I hope instead that when you are “old and gray and full of sleep,” as the poet William Butler Yeats once wrote, that you can say that your goal in life was not the perfection of work alone but the perfection of a life.

—Doris Kearns Goodwin at Dartmouth, 1998

This is not the Worcester, Mass., Boat Show, is it? I am sorry. I have made a terrible mistake. Ever since I left Saturday Night Live, I mostly do public speaking now. And I must have made an error in the little Palm Pilot. Boy. Don’t worry. I got it on me. I got the speech on me. Let’s see. Ah, yes. Here we go.

—Will Ferrell at Harvard, 2003

Don’t let The New York Times article about the brilliant success of Wellesley graduates in the business world fool you — there’s still a glass ceiling. Don’t let the number of women in the work force trick you — there are still lots of magazines devoted almost exclusively to making perfect casseroles and turning various things into tents.

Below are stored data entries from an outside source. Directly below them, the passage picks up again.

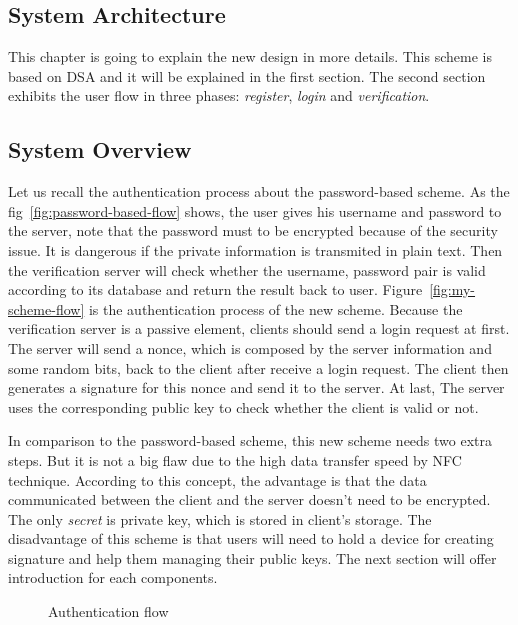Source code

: \begin{CJK}{Bg5}{bsmi}


\chapter{System Architecture}

This chapter is going to explain the new design in more details. This scheme is based on DSA and it will be explained in the first section. The second section exhibits the user flow in three phases: \emph{register}, \emph{login} and \emph{verification}.

\section{System Overview}

Let us recall the authentication process about the password-based scheme. As the fig~\ref{fig:password-based-flow} shows, the user gives his username and password to the server, note that the password must to be encrypted because of the security issue. It is dangerous if the private information is transmited in plain text. Then the verification server will check whether the username, password pair is valid according to its database and return the result back to user. Figure~\ref{fig:my-scheme-flow} is the authentication process of the new scheme. Because the verification server is a passive element, clients should send a login request at first. The server will send a nonce, which is composed by the server information and some random bits, back to the client after receive a login request. The client then generates a signature for this nonce and send it to the server. At last, The server uses the corresponding public key to check whether the client is valid or not.

In comparison to the password-based scheme, this new scheme needs two extra steps. But it is not a big flaw due to the high data transfer speed by NFC technique. According to this concept, the advantage is that the data communicated between the client and the server doesn't need to be encrypted. The only \emph{secret} is private key, which is stored in client's storage. The disadvantage of this scheme is that users will need to hold a device for creating signature and help them managing their public keys. The next section will offer introduction for each components.
\begin{figure}
\centering
{}
\caption{Authentication flow}
\end{figure}


\end{CJK}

—Nora Ephron at Wellesley College, 1996

A commencement speech is a particularly difficult assignment. The speaker is given no topic and is expected to be able to inspire all the graduates with a stirring speech about nothing at all. I suppose that’s why so many lawyers are asked to be commencement speakers; they’re in the habit of talking extensively even when they have nothing to say.